"Il suo conto è stato hackerato": 76enne truffata per 30mila euro. Denunciato un 35enne
Immediato l'intervento dei Carabinieri che hanno svolto una complessa attività di indagine

BRONZOLO. Un piano studiato nei minimi dettagli, capace di trarre in inganno anche le persone più prudenti attraverso sofisticate tecniche di frode informatica. È la truffa subita a dicembre da una donna di 76 anni residente a Laives, risolta grazie a un’indagine dei Carabinieri della Stazione di Bronzolo.
Il truffatore ha utilizzato uno stratagemma particolarmente insidioso noto come Caller ID Spoofing: questa tecnica permette di manipolare l'identità del chiamante, facendo apparire sul display della vittima il numero reale della propria banca.

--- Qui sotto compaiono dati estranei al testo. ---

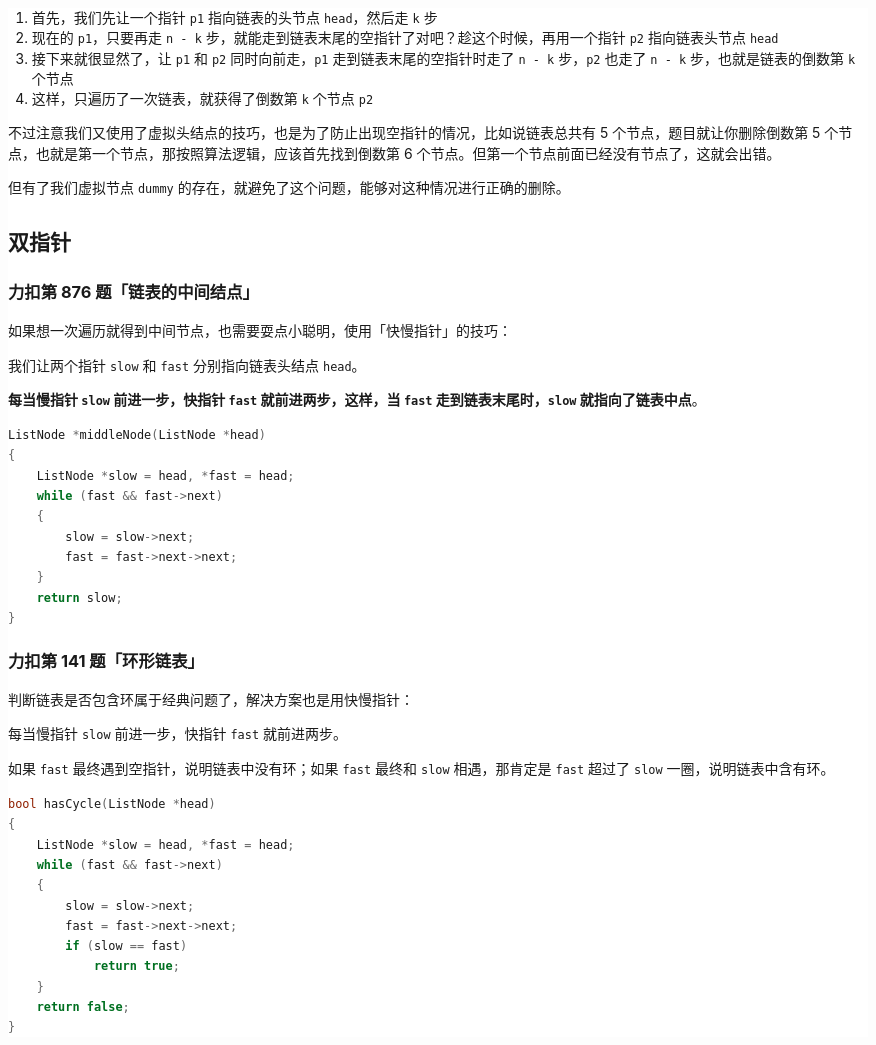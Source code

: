 1. 首先，我们先让一个指针 `p1` 指向链表的头节点 `head`，然后走 `k` 步
2. 现在的 `p1`，只要再走 `n - k` 步，就能走到链表末尾的空指针了对吧？趁这个时候，再用一个指针 `p2` 指向链表头节点 `head`
3. 接下来就很显然了，让 `p1` 和 `p2` 同时向前走，`p1` 走到链表末尾的空指针时走了 `n - k` 步，`p2` 也走了 `n - k` 步，也就是链表的倒数第 `k` 个节点
4. 这样，只遍历了一次链表，就获得了倒数第 `k` 个节点 `p2`

不过注意我们又使用了虚拟头结点的技巧，也是为了防止出现空指针的情况，比如说链表总共有 5 个节点，题目就让你删除倒数第 5 个节点，也就是第一个节点，那按照算法逻辑，应该首先找到倒数第 6 个节点。但第一个节点前面已经没有节点了，这就会出错。

但有了我们虚拟节点 `dummy` 的存在，就避免了这个问题，能够对这种情况进行正确的删除。

## 双指针

### 力扣第 876 题「链表的中间结点」

如果想一次遍历就得到中间节点，也需要耍点小聪明，使用「快慢指针」的技巧：

我们让两个指针 `slow` 和 `fast` 分别指向链表头结点 `head`。

**每当慢指针 `slow` 前进一步，快指针 `fast` 就前进两步，这样，当 `fast` 走到链表末尾时，`slow` 就指向了链表中点**。

```c++
ListNode *middleNode(ListNode *head)
{
    ListNode *slow = head, *fast = head;
    while (fast && fast->next)
    {
        slow = slow->next;
        fast = fast->next->next;
    }
    return slow;
}
```

### 力扣第 141 题「环形链表」

判断链表是否包含环属于经典问题了，解决方案也是用快慢指针：

每当慢指针 `slow` 前进一步，快指针 `fast` 就前进两步。

如果 `fast` 最终遇到空指针，说明链表中没有环；如果 `fast` 最终和 `slow` 相遇，那肯定是 `fast` 超过了 `slow` 一圈，说明链表中含有环。

```c++
bool hasCycle(ListNode *head)
{
    ListNode *slow = head, *fast = head;
    while (fast && fast->next)
    {
        slow = slow->next;
        fast = fast->next->next;
        if (slow == fast)
            return true;
    }
    return false;
}
```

Credendo di parlare con un operatore legittimo, la donna è quindi caduta nella trappola.
Il sedicente impiegato, con tono allarmato, ha convinto la donna che il suo conto corrente fosse stato "hackerato" e che l'unico modo per mettere in salvo i risparmi fosse trasferirli immediatamente su un "conto sicuro". In preda al panico, la 76enne ha eseguito un bonifico di quasi 30.000 euro.
Appena ricevuta la denuncia, i militari dell’Arma hanno setacciato i flussi finanziari, seguendo il percorso del denaro. I risparmi della donna erano finiti inizialmente su conti aperti tra Palermo e Napoli, per poi essere rapidamente dirottati verso l'estero. Grazie alla segnalazione dei Carabinieri, l’Ufficio Antifrode di Poste Italiane è riuscito a bloccare i conti nazionali, impedendo che l'intera somma sparisse definitivamente.
L'attività investigativa ha portato all'individuazione del presunto responsabile mediante l'uso di artifizi e raggiri informatici: si tratta di un 35enne residente a Palermo, già noto alle forze dell'ordine. L'uomo è stato deferito in stato di libertà con l'accusa di truffa aggravata e riciclaggio.